Does it often happen to you when you get a text “Let’s eat Eduard” and start wondering whether your friend has joined University of Cambridge Cannibalism Club? Well, worry no more, because Andi’s project is going to put all the missing punctuation in and eliminate your worries. This Wednesday he gave us a presentation on the topic.

We now (hopefully) see that missing punctuation, or in more scientific terms, missing segment boundaries, can be harmful. However, why is this problem important? Surely, if a human omits crucial piece of punctuation from the written text, it’s his own fault. However, there is another type of obtaining text, apart from writing, which has grew really popular recently. I’m talking about speech recognition. Whether you use Siri, Cortana, Alexa or “OK, Google”, they largely have the same challenge – from an infinite stream of words they want to break them down to segments to obtain original meaning. Of course, the other way to obtain punctuation is to carefully consider pauses in speech, but we’re going to assume we do not have that information available.

The project is split into four stages as shown below:


First, we need to gather data. For this purpose, British National Corpus was used, containing over 100 million of segments with annotated words. Some extra processing was required to remove some noise, unhelpful to the project. Finally, the corpus was filtered down to include only written text; omitting some other types of text, like meeting minutes, which were not verified and could contain grammatical and linguistic errors.

Then, we move on to training a model. For this purpose, the n-gram model was used. As Andi explained, it is a type of probabilistic language model for predicting the next item in such a sequence in the form of a (n − 1) order Markov model. In other words, we use the previous (n – 1) words to predict the next one.
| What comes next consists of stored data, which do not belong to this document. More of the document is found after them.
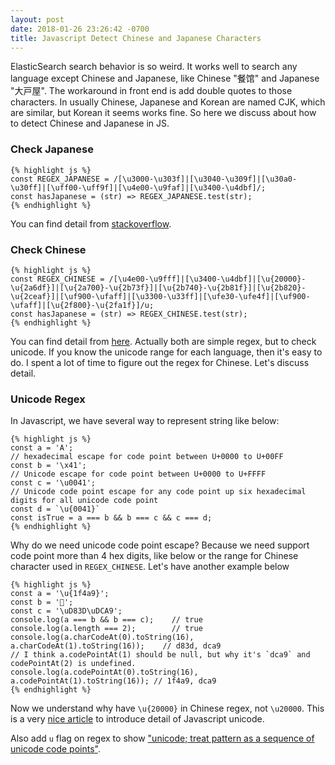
 ```yaml
---
layout: post
date: 2018-01-26 23:26:42 -0700
title: Javascript Detect Chinese and Japanese Characters
---
```


ElasticSearch search behavior is so weird. It works well to search any language except Chinese and Japanese, like Chinese "餐馆" and Japanese "大戸屋". The workaround in front end is add double quotes to those characters. In usually Chinese, Japanese and Korean are named CJK, which are similar, but Korean it seems works fine. So here we discuss about how to detect Chinese and Japanese in JS.

###  Check Japanese

    {% highlight js %}
    const REGEX_JAPANESE = /[\u3000-\u303f]|[\u3040-\u309f]|[\u30a0-\u30ff]|[\uff00-\uff9f]|[\u4e00-\u9faf]|[\u3400-\u4dbf]/;
    const hasJapanese = (str) => REGEX_JAPANESE.test(str);
    {% endhighlight %}

You can find detail from [stackoverflow](https://stackoverflow.com/a/15034560).

### Check Chinese

    {% highlight js %}
    const REGEX_CHINESE = /[\u4e00-\u9fff]|[\u3400-\u4dbf]|[\u{20000}-\u{2a6df}]|[\u{2a700}-\u{2b73f}]|[\u{2b740}-\u{2b81f}]|[\u{2b820}-\u{2ceaf}]|[\uf900-\ufaff]|[\u3300-\u33ff]|[\ufe30-\ufe4f]|[\uf900-\ufaff]|[\u{2f800}-\u{2fa1f}]/u;
    const hasJapanese = (str) => REGEX_CHINESE.test(str);
    {% endhighlight %}

You can find detail from [here](https://github.com/alsotang/is-chinese/blob/master/ischinese.js). Actually both are simple regex, but to check unicode. If you know the unicode range for each language, then it's easy to do. I spent a lot of time to figure out the regex for Chinese. Let's discuss detail.

### Unicode Regex

In Javascript, we have several way to represent string like below:

    {% highlight js %}
    const a = 'A';
    // hexadecimal escape for code point between U+0000 to U+00FF
    const b = '\x41';
    // Unicode escape for code point between U+0000 to U+FFFF
    const c = '\u0041';
    // Unicode code point escape for any code point up six hexadecimal digits for all unicode code point
    const d = `\u{0041}`
    const isTrue = a === b && b === c && c === d;
    {% endhighlight %}

Why do we need unicode code point escape? Because we need support code point more than 4 hex digits, like below or the range for Chinese character used in `REGEX_CHINESE`. Let's have another example below

    {% highlight js %}
    const a = '\u{1f4a9}';
    const b = '💩';
    const c = '\uD83D\uDCA9';
    console.log(a === b && b === c);    // true
    console.log(a.length === 2);        // true
    console.log(a.charCodeAt(0).toString(16), a.charCodeAt(1).toString(16));    // d83d, dca9
    // I think a.codePointAt(1) should be null, but why it's `dca9` and codePointAt(2) is undefined.
    console.log(a.codePointAt(0).toString(16), a.codePointAt(1).toString(16)); // 1f4a9, dca9
    {% endhighlight %}

Now we understand why have `\u{20000}` in Chinese regex, not `\u20000`. This is a very [nice article](https://mathiasbynens.be/notes/javascript-unicode#regex) to introduce detail of Javascript unicode.

Also add `u` flag on regex to show ["unicode; treat pattern as a sequence of unicode code points"](https://developer.mozilla.org/en-US/docs/Web/JavaScript/Reference/Global_Objects/RegExp). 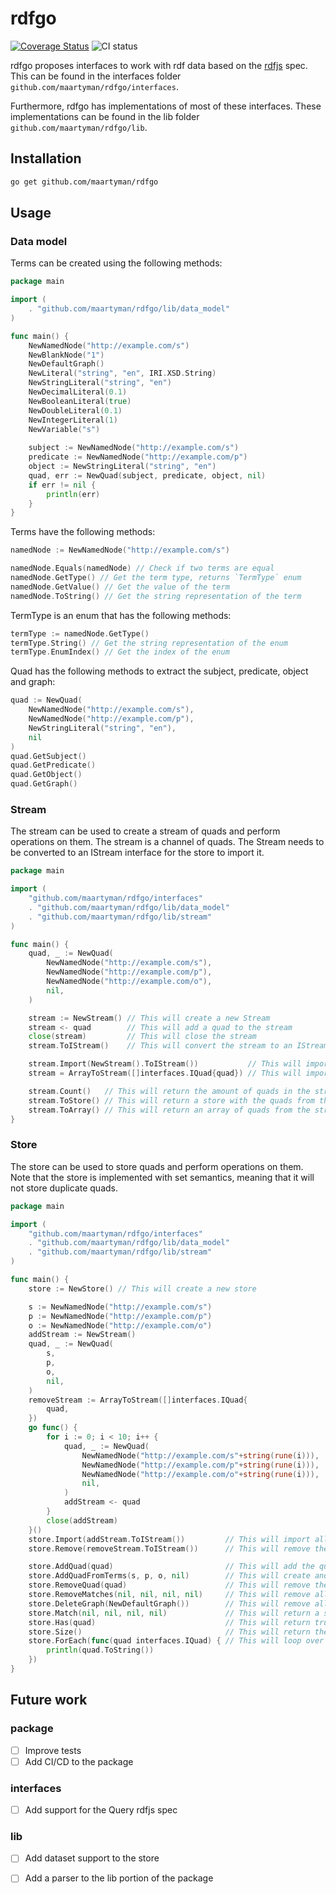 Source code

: # rdfgo

[![Coverage Status](https://coveralls.io/repos/github/maartyman/rdfgo/badge.svg)](https://coveralls.io/github/maartyman/rdfgo)
![CI status](https://github.com/maartyman/rdfgo/actions/workflows/CI.yml/badge.svg)

rdfgo proposes interfaces to work with rdf data based on the [rdfjs](https://rdf.js.org/) spec.
This can be found in the interfaces folder `github.com/maartyman/rdfgo/interfaces`.

Furthermore, rdfgo has implementations of most of these interfaces.
These implementations can be found in the lib folder `github.com/maartyman/rdfgo/lib`.

## Installation

```bash
go get github.com/maartyman/rdfgo
```

## Usage

### Data model

Terms can be created using the following methods:
```go
package main

import (
	. "github.com/maartyman/rdfgo/lib/data_model"
)

func main() {
    NewNamedNode("http://example.com/s")
    NewBlankNode("1")
    NewDefaultGraph()
    NewLiteral("string", "en", IRI.XSD.String)
    NewStringLiteral("string", "en")
    NewDecimalLiteral(0.1)
    NewBooleanLiteral(true)
    NewDoubleLiteral(0.1)
    NewIntegerLiteral(1)
    NewVariable("s")
    
    subject := NewNamedNode("http://example.com/s")
    predicate := NewNamedNode("http://example.com/p")
    object := NewStringLiteral("string", "en")
    quad, err := NewQuad(subject, predicate, object, nil)
    if err != nil {
        println(err)
    }
}
```

Terms have the following methods:
```go
namedNode := NewNamedNode("http://example.com/s")

namedNode.Equals(namedNode) // Check if two terms are equal
namedNode.GetType() // Get the term type, returns `TermType` enum
namedNode.GetValue() // Get the value of the term
namedNode.ToString() // Get the string representation of the term
```

TermType is an enum that has the following methods:
```go
termType := namedNode.GetType()
termType.String() // Get the string representation of the enum
termType.EnumIndex() // Get the index of the enum
```

Quad has the following methods to extract the subject, predicate, object and graph:
```go
quad := NewQuad(
	NewNamedNode("http://example.com/s"),
	NewNamedNode("http://example.com/p"),
	NewStringLiteral("string", "en"),
	nil
)
quad.GetSubject()
quad.GetPredicate()
quad.GetObject()
quad.GetGraph()
```

### Stream
The stream can be used to create a stream of quads and perform operations on them.
The stream is a channel of quads.
The Stream needs to be converted to an IStream interface for the store to import it.
```go
package main

import (
	"github.com/maartyman/rdfgo/interfaces"
	. "github.com/maartyman/rdfgo/lib/data_model"
	. "github.com/maartyman/rdfgo/lib/stream"
)

func main() {
	quad, _ := NewQuad(
		NewNamedNode("http://example.com/s"),
		NewNamedNode("http://example.com/p"),
		NewNamedNode("http://example.com/o"),
		nil,
	)

	stream := NewStream() // This will create a new Stream
	stream <- quad        // This will add a quad to the stream
	close(stream)         // This will close the stream
	stream.ToIStream()    // This will convert the stream to an IStream interface

	stream.Import(NewStream().ToIStream())           // This will import a stream to another stream
	stream = ArrayToStream([]interfaces.IQuad{quad}) // This will import an array of quads to a stream

	stream.Count()   // This will return the amount of quads in the stream
	stream.ToStore() // This will return a store with the quads from the stream
	stream.ToArray() // This will return an array of quads from the stream
}
```

### Store
The store can be used to store quads and perform operations on them. 
Note that the store is implemented with set semantics, meaning that it will not store duplicate quads.
```go
package main

import (
	"github.com/maartyman/rdfgo/interfaces"
	. "github.com/maartyman/rdfgo/lib/data_model"
	. "github.com/maartyman/rdfgo/lib/stream"
)

func main() {
	store := NewStore() // This will create a new store

	s := NewNamedNode("http://example.com/s")
	p := NewNamedNode("http://example.com/p")
	o := NewNamedNode("http://example.com/o")
	addStream := NewStream()
	quad, _ := NewQuad(
		s,
		p,
		o,
		nil,
	)
	removeStream := ArrayToStream([]interfaces.IQuad{
		quad,
	})
	go func() {
		for i := 0; i < 10; i++ {
			quad, _ := NewQuad(
				NewNamedNode("http://example.com/s"+string(rune(i))),
				NewNamedNode("http://example.com/p"+string(rune(i))),
				NewNamedNode("http://example.com/o"+string(rune(i))),
				nil,
			)
			addStream <- quad
		}
		close(addStream)
	}()
	store.Import(addStream.ToIStream())         // This will import all quads from the stream to the store
	store.Remove(removeStream.ToIStream())      // This will remove the quad from the store

	store.AddQuad(quad)                         // This will add the quad to the store
	store.AddQuadFromTerms(s, p, o, nil)        // This will create and add the quad to the store
	store.RemoveQuad(quad)                      // This will remove the quad from the store
	store.RemoveMatches(nil, nil, nil, nil)     // This will remove all quads from the store
	store.DeleteGraph(NewDefaultGraph())        // This will remove all quads from the default graph
	store.Match(nil, nil, nil, nil)             // This will return a stream with all quads in the store
	store.Has(quad)                             // This will return true if the quad is in the store
	store.Size()                                // This will return the number of quads in the store
	store.ForEach(func(quad interfaces.IQuad) { // This will loop over all quads in the store
		println(quad.ToString())
	})
}
```

## Future work
### package
- [ ] Improve tests
- [ ] Add CI/CD to the package

### interfaces
- [ ] Add support for the Query rdfjs spec

### lib
- [ ] Add dataset support to the store
- [ ] Add a parser to the lib portion of the package


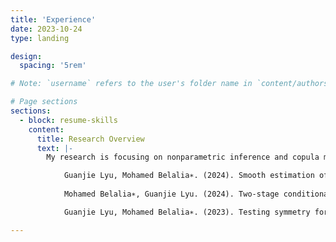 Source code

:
 ```yaml
---
title: 'Experience'
date: 2023-10-24
type: landing

design:
  spacing: '5rem'

# Note: `username` refers to the user's folder name in `content/authors/`

# Page sections
sections:
  - block: resume-skills
    content:
      title: Research Overview
      text: |-
        My research is focusing on nonparametric inference and copula modeling.

            Guanjie Lyu, Mohamed Belalia∗. (2024). Smooth estimation of conditional quantile function using Bernstein polynomials. Statistics 58 (2): 407-421.
            
            Mohamed Belalia∗, Guanjie Lyu. (2024). Two-stage conditional density estimation based on Bernstein polynomials. Communications in Statistics - Theory and Methods 53 (11): 4172-4193.

            Guanjie Lyu, Mohamed Belalia∗. (2023). Testing symmetry for bivariate copulas using Bernstein polynomials. Statistics and Computing 33 (6): 128.

---
```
Now, we can perform classification in this model. We can now estimate the probability of whether the next word or punctuation follows (n – 1) words based on the training set. After that, we can use that information to predict the punctuation by using the beam trees. Essentially we want to consider all possible branches (punctuation or next word) pruning branches with very small probability. This is beneficial, since it allows us to delay the decision point if the probabilities are similar, and only prune when the continuation of the branch was deemed to be improbable. You can see the example of this in the Figure below, when we delay the prediction whether “cat” is followed by “eats” or by a punctuation in a bi-gram model.


Finally, we perform evaluation of the model. There are two commonly used metrics – recall and precision. Recall measures how many actual punctuation we have identified. Precision measures how many punctuations we identified were actual. However, neither of these metrics is good on its own – it’s easy to get a perfect recall by having punctuation everywhere and it’s easy to get a perfect precision by generating only really obvious punctuations. To solve this, the F-score is introduced, which combines these two metrics into a single one.